===== Extracted material =====

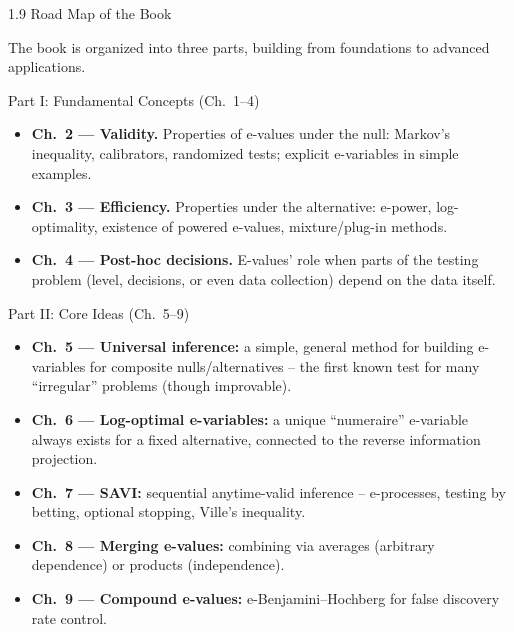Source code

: \documentclass[aspectratio=169,10pt]{beamer}
\begin{document}
\begin{frame}[allowframebreaks]{1.9 Road Map of the Book}

The book is organized into three parts, building from foundations to
advanced applications.

\begin{block}{Part I: Fundamental Concepts (Ch.\ 1--4)}
\begin{itemize}
  \item \textbf{Ch.\ 2 --- Validity.} Properties of e-values under the
    null: Markov's inequality, calibrators, randomized tests; explicit
    e-variables in simple examples.
  \item \textbf{Ch.\ 3 --- Efficiency.} Properties under the alternative:
    e-power, log-optimality, existence of powered e-values, mixture/plug-in
    methods.
  \item \textbf{Ch.\ 4 --- Post-hoc decisions.} E-values' role when parts
    of the testing problem (level, decisions, or even data collection)
    depend on the data itself.
\end{itemize}
\end{block}

\framebreak

\begin{block}{Part II: Core Ideas (Ch.\ 5--9)}
\begin{itemize}
  \item \textbf{Ch.\ 5 --- Universal inference:} a simple, general method
    for building e-variables for composite nulls/alternatives -- the first
    known test for many ``irregular'' problems (though improvable).
  \item \textbf{Ch.\ 6 --- Log-optimal e-variables:} a unique
    ``numeraire'' e-variable always exists for a fixed alternative,
    connected to the reverse information projection.
  \item \textbf{Ch.\ 7 --- SAVI:} sequential anytime-valid inference --
    e-processes, testing by betting, optional stopping, Ville's inequality.
  \item \textbf{Ch.\ 8 --- Merging e-values:} combining via averages
    (arbitrary dependence) or products (independence).
  \item \textbf{Ch.\ 9 --- Compound e-values:} e-Benjamini--Hochberg for
    false discovery rate control.
\end{itemize}
\end{block}

\framebreak


\end{frame}
\end{document}
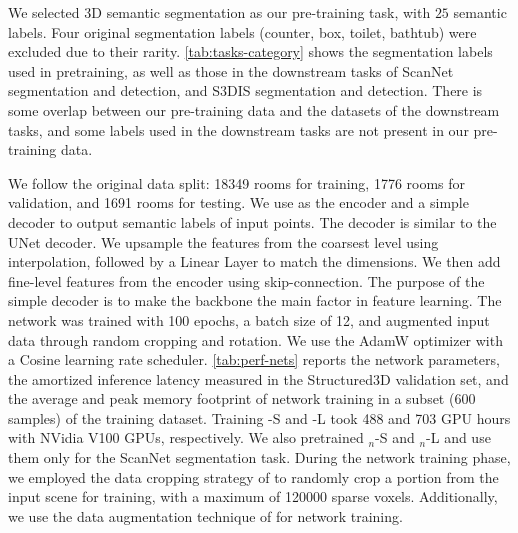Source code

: \documentclass[10pt,twocolumn,letterpaper]{article}
\begin{document}
 We selected 3D semantic segmentation as our pre-training task, with $25$ semantic labels. Four original segmentation labels (counter, box, toilet, bathtub) were excluded due to their rarity. \cref{tab:tasks-category} shows the segmentation labels used in pretraining, as well as those in the downstream tasks of ScanNet segmentation and detection, and S3DIS segmentation and detection. There is some overlap between our pre-training data and the datasets of the downstream tasks, and some labels used in the downstream tasks are not present in our pre-training data.

We follow the original data split: 18349 rooms for training, 1776 rooms for validation, and 1691 rooms for testing. We use {\SST} as the encoder and a simple decoder to output semantic labels of input points. The decoder is similar to the UNet decoder. We upsample the features from the coarsest level using interpolation, followed by a Linear Layer to match the dimensions. We then add fine-level features from the encoder using skip-connection. The purpose of the simple decoder is to make the backbone the main factor in feature learning. The network was trained with 100 epochs, a batch size of 12, and augmented input data through random cropping and rotation. We use the AdamW optimizer with a Cosine learning rate scheduler. \cref{tab:perf-nets} reports the network parameters, the amortized inference latency measured in the Structured3D validation set, and the average and peak memory footprint of network training in a subset (600 samples) of the training dataset. Training \SST-S and \SST-L took 488 and 703 GPU hours with NVidia V100 GPUs, respectively. We also pretrained {\SST}$_n$-S and {\SST}$_n$-L and use them only for the ScanNet segmentation task.
 During the network training phase, we employed the data cropping strategy of \cite{lai2022stratified} to randomly crop a portion from the input scene for training, with a maximum of \num{120000} sparse voxels. Additionally, we use the data augmentation technique of \cite{lai2022stratified} for network training.
\end{document}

=====

What's needed here is an exact repeat of all the records above, pictures excluded.

* [Output for this task]:
Source code

: \documentclass[aspectratio=169,10pt]{beamer}
\begin{document}
\begin{frame}[allowframebreaks]{1.9 Road Map of the Book}

The book is organized into three parts, building from foundations to
advanced applications.

\begin{block}{Part I: Fundamental Concepts (Ch.\ 1--4)}
\begin{itemize}
  \item \textbf{Ch.\ 2 --- Validity.} Properties of e-values under the
    null: Markov's inequality, calibrators, randomized tests; explicit
    e-variables in simple examples.
  \item \textbf{Ch.\ 3 --- Efficiency.} Properties under the alternative:
    e-power, log-optimality, existence of powered e-values, mixture/plug-in
    methods.
  \item \textbf{Ch.\ 4 --- Post-hoc decisions.} E-values' role when parts
    of the testing problem (level, decisions, or even data collection)
    depend on the data itself.
\end{itemize}
\end{block}

\framebreak

\begin{block}{Part II: Core Ideas (Ch.\ 5--9)}
\begin{itemize}
  \item \textbf{Ch.\ 5 --- Universal inference:} a simple, general method
    for building e-variables for composite nulls/alternatives -- the first
    known test for many ``irregular'' problems (though improvable).
  \item \textbf{Ch.\ 6 --- Log-optimal e-variables:} a unique
    ``numeraire'' e-variable always exists for a fixed alternative,
    connected to the reverse information projection.
  \item \textbf{Ch.\ 7 --- SAVI:} sequential anytime-valid inference --
    e-processes, testing by betting, optional stopping, Ville's inequality.
  \item \textbf{Ch.\ 8 --- Merging e-values:} combining via averages
    (arbitrary dependence) or products (independence).
  \item \textbf{Ch.\ 9 --- Compound e-values:} e-Benjamini--Hochberg for
    false discovery rate control.
\end{itemize}
\end{block}

\framebreak


\end{frame}
\end{document}
Source code

: \documentclass[10pt,twocolumn,letterpaper]{article}
\begin{document}
 We selected 3D semantic segmentation as our pre-training task, with $25$ semantic labels. Four original segmentation labels (counter, box, toilet, bathtub) were excluded due to their rarity. \cref{tab:tasks-category} shows the segmentation labels used in pretraining, as well as those in the downstream tasks of ScanNet segmentation and detection, and S3DIS segmentation and detection. There is some overlap between our pre-training data and the datasets of the downstream tasks, and some labels used in the downstream tasks are not present in our pre-training data.

We follow the original data split: 18349 rooms for training, 1776 rooms for validation, and 1691 rooms for testing. We use {\SST} as the encoder and a simple decoder to output semantic labels of input points. The decoder is similar to the UNet decoder. We upsample the features from the coarsest level using interpolation, followed by a Linear Layer to match the dimensions. We then add fine-level features from the encoder using skip-connection. The purpose of the simple decoder is to make the backbone the main factor in feature learning. The network was trained with 100 epochs, a batch size of 12, and augmented input data through random cropping and rotation. We use the AdamW optimizer with a Cosine learning rate scheduler. \cref{tab:perf-nets} reports the network parameters, the amortized inference latency measured in the Structured3D validation set, and the average and peak memory footprint of network training in a subset (600 samples) of the training dataset. Training \SST-S and \SST-L took 488 and 703 GPU hours with NVidia V100 GPUs, respectively. We also pretrained {\SST}$_n$-S and {\SST}$_n$-L and use them only for the ScanNet segmentation task.
 During the network training phase, we employed the data cropping strategy of \cite{lai2022stratified} to randomly crop a portion from the input scene for training, with a maximum of \num{120000} sparse voxels. Additionally, we use the data augmentation technique of \cite{lai2022stratified} for network training.
\end{document}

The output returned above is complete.